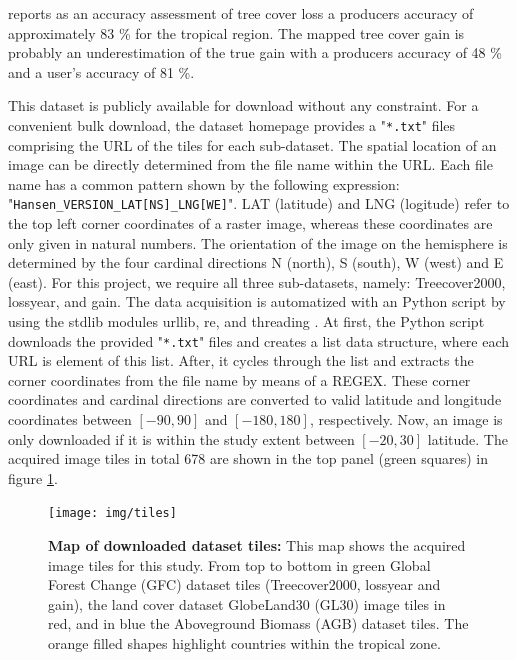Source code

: 			\citeauthor{Hansen2013} reports as an accuracy assessment of tree cover loss a producers accuracy of approximately 83 \% for the tropical region. The mapped tree cover gain is probably an underestimation of the true gain with a producers accuracy of 48 \% and a user's accuracy of 81 \%. 

			This dataset is publicly available for download without any constraint. For a convenient bulk download, the dataset homepage provides a "\verb|*.txt|" files comprising the \ac{URL} of the tiles for each sub-dataset. The spatial location of an image can be directly determined from the file name within the \ac{URL}. Each file name has a common pattern shown by the following expression: "\verb|Hansen_VERSION_LAT[NS]_LNG[WE]|". LAT (latitude) and LNG (logitude) refer to the top left corner coordinates of a raster image, whereas these coordinates are only given in natural numbers. The orientation of the image on the hemisphere is determined by the four cardinal directions N (north), S (south), W (west) and E (east). For this project, we require all three sub-datasets, namely: Treecover2000, lossyear, and gain. The data acquisition is automatized with an Python script by using the \ac{stdlib} modules urllib, re, and threading \citep{Rossum2018}. At first, the Python script downloads the provided "\verb|*.txt|" files and creates a list data structure, where each \ac{URL} is element of this list. After, it cycles through the list and extracts the corner coordinates from the file name by means of a \ac{REGEX}. These corner coordinates and cardinal directions are converted to valid latitude and longitude coordinates between $[-90, 90]$ and $[-180, 180]$, respectively. Now, an image is only downloaded if it is within the study extent between $[-20, 30]$ latitude. The acquired image tiles in total 678 are shown in the top panel (green squares) in figure \ref{fig:tiles}. 
			\begin{figure}[ht]
				\centering
				\texttt{[image: img/tiles]}
				\caption[Map of downloaded dataset tiles]{\textbf{Map of downloaded dataset tiles:} This map shows the acquired image tiles for this study. From top to bottom in green Global Forest Change (GFC) dataset tiles (Treecover2000, lossyear and gain), the land cover dataset GlobeLand30 (GL30) image tiles in red, and in blue the Aboveground Biomass (AGB) dataset tiles. The orange filled shapes highlight countries within the tropical zone.}
				\label{fig:tiles}
			\end{figure}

....

## Assignment
Of the lines above, copy each that contains "tropical".

## Your solution
: 			\citeauthor{Hansen2013} reports as an accuracy assessment of tree cover loss a producers accuracy of approximately 83 \% for the tropical region. The mapped tree cover gain is probably an underestimation of the true gain with a producers accuracy of 48 \% and a user's accuracy of 81 \%. 
				\caption[Map of downloaded dataset tiles]{\textbf{Map of downloaded dataset tiles:} This map shows the acquired image tiles for this study. From top to bottom in green Global Forest Change (GFC) dataset tiles (Treecover2000, lossyear and gain), the land cover dataset GlobeLand30 (GL30) image tiles in red, and in blue the Aboveground Biomass (AGB) dataset tiles. The orange filled shapes highlight countries within the tropical zone.}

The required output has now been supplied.